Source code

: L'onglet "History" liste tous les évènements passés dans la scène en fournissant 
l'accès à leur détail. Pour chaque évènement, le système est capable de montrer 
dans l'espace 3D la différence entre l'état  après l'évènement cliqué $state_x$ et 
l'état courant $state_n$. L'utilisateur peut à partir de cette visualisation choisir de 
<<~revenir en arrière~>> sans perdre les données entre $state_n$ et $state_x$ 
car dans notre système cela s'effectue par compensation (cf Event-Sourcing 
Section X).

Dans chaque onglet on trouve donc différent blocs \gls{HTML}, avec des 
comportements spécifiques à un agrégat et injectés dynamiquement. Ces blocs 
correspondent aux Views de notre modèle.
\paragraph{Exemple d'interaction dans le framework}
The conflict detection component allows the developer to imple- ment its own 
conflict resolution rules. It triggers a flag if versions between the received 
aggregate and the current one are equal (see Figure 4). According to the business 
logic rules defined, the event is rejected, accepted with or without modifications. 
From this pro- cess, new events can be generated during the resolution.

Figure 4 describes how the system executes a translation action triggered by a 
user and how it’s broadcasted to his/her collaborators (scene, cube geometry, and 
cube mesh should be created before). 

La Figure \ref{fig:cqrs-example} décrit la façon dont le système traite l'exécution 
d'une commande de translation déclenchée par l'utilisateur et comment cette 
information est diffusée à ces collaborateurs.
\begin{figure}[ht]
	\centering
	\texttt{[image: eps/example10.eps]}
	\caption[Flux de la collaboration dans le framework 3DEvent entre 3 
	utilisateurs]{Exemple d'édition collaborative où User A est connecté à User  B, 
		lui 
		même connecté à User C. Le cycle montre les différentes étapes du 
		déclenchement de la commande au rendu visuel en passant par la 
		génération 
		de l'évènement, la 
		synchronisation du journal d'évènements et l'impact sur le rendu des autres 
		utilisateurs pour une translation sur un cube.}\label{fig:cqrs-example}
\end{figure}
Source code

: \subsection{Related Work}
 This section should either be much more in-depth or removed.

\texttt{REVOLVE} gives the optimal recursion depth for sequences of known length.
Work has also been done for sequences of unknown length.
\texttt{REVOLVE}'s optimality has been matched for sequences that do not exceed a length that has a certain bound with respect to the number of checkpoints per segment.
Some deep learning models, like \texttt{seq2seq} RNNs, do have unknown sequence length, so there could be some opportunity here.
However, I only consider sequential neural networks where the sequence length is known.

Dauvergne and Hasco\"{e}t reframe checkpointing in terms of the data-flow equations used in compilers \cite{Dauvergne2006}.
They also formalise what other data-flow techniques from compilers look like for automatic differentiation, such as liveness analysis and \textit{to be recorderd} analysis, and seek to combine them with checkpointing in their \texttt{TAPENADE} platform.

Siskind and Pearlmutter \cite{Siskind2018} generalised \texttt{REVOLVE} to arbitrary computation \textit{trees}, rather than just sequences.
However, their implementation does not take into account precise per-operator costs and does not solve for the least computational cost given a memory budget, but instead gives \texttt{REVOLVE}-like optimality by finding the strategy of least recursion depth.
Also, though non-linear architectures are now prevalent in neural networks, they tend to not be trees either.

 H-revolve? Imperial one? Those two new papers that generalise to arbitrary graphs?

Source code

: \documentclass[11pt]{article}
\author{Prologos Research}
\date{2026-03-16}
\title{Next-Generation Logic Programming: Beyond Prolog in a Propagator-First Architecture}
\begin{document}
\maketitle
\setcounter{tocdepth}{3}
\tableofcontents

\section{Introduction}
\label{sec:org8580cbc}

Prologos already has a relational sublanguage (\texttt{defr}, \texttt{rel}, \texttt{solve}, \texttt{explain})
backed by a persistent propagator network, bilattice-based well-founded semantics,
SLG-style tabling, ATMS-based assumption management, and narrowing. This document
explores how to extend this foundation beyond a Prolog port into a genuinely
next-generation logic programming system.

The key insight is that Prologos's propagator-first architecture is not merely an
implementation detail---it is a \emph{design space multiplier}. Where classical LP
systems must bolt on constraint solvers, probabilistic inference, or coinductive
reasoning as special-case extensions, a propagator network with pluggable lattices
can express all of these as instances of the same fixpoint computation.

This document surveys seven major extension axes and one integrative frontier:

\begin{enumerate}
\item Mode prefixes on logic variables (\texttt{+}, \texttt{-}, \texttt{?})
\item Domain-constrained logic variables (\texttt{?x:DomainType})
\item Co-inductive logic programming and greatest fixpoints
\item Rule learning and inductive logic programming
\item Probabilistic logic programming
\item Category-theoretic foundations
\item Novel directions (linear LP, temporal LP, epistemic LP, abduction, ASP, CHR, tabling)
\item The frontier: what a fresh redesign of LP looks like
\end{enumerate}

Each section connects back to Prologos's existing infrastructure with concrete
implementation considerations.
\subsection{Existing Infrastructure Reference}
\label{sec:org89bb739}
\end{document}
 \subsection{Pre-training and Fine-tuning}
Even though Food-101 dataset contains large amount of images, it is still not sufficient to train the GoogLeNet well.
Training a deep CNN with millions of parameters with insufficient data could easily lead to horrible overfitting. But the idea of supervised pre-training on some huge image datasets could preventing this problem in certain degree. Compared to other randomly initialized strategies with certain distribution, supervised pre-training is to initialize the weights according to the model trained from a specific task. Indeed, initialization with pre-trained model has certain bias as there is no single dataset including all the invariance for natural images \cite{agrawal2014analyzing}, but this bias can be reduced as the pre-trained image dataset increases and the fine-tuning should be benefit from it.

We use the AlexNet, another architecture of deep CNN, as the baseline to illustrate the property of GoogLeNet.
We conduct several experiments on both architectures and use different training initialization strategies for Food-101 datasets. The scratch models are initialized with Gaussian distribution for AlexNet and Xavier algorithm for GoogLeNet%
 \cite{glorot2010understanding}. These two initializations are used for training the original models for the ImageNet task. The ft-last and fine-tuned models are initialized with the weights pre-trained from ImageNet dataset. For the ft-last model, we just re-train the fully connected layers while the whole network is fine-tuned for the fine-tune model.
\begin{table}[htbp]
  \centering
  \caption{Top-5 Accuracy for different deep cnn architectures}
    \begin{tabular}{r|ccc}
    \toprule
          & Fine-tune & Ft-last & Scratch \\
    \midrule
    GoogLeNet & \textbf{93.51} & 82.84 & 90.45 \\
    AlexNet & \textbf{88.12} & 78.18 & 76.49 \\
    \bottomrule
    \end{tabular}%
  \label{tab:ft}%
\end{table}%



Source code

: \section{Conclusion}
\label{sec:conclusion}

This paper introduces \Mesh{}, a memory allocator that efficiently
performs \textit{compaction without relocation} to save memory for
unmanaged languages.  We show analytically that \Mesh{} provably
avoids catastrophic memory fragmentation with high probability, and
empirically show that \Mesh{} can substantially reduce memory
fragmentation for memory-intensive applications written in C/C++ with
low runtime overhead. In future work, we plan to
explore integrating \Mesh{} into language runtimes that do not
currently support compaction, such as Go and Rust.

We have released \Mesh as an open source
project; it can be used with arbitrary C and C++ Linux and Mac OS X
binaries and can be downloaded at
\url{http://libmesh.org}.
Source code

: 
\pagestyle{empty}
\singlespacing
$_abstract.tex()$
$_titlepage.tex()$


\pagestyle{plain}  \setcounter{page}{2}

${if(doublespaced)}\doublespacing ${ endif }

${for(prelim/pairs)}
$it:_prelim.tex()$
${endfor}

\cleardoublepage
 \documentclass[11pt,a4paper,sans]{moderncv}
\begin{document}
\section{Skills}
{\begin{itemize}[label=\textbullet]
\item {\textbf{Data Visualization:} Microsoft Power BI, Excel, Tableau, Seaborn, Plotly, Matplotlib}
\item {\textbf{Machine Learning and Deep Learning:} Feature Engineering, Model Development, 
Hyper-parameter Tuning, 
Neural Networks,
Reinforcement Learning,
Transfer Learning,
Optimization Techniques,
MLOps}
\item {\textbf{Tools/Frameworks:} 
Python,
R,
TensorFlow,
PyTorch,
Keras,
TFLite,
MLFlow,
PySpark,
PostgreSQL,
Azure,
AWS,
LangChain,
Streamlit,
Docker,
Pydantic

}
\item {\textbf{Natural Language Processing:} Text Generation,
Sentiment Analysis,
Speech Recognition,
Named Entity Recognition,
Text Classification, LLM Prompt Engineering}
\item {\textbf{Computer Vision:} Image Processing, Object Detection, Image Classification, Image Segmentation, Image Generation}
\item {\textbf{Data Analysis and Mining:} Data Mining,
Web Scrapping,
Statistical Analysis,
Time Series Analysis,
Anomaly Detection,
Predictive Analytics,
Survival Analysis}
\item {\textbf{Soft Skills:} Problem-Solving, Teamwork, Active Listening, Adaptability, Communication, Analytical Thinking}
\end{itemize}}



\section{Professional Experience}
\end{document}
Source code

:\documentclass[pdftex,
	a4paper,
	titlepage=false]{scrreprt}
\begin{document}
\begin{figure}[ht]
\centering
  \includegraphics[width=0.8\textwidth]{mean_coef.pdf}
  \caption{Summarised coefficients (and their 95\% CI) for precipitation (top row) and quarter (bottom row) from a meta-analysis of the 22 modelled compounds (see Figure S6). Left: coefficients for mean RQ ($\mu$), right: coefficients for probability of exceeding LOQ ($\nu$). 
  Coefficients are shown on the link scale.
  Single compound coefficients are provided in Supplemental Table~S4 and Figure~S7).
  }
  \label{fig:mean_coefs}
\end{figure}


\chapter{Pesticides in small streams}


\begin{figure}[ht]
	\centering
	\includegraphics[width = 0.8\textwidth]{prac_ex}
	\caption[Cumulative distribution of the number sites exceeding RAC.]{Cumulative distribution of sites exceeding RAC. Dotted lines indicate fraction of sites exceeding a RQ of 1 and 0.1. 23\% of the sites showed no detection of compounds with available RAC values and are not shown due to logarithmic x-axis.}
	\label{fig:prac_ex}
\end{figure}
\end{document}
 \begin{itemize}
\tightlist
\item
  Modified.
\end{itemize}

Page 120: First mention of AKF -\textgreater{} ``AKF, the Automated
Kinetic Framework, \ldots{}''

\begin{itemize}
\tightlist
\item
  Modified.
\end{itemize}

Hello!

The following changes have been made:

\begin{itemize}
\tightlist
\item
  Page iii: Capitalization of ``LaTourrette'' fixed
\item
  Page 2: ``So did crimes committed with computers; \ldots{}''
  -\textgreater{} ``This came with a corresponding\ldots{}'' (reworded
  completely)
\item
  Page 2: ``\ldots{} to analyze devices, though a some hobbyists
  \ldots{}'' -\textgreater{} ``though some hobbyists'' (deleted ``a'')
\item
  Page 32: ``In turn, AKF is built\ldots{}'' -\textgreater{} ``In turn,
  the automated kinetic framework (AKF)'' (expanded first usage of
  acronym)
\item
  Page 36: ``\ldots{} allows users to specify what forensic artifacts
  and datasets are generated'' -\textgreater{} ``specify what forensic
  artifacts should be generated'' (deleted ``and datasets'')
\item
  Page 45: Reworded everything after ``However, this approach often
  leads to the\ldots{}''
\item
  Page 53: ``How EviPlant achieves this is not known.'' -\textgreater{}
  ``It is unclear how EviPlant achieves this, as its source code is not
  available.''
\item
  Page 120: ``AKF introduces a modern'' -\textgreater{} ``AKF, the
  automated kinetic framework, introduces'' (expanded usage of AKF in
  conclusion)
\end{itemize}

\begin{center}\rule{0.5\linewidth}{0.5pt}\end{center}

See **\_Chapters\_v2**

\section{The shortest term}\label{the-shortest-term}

▶ _WHAT TO PRODUCE_
The answer should hold only the lines from the start of the records above through the line containing "Section X).", each set down exactly.

▶ _THE COMPLETED TASK_
Source code

: L'onglet "History" liste tous les évènements passés dans la scène en fournissant 
l'accès à leur détail. Pour chaque évènement, le système est capable de montrer 
dans l'espace 3D la différence entre l'état  après l'évènement cliqué $state_x$ et 
l'état courant $state_n$. L'utilisateur peut à partir de cette visualisation choisir de 
<<~revenir en arrière~>> sans perdre les données entre $state_n$ et $state_x$ 
car dans notre système cela s'effectue par compensation (cf Event-Sourcing 
Section X).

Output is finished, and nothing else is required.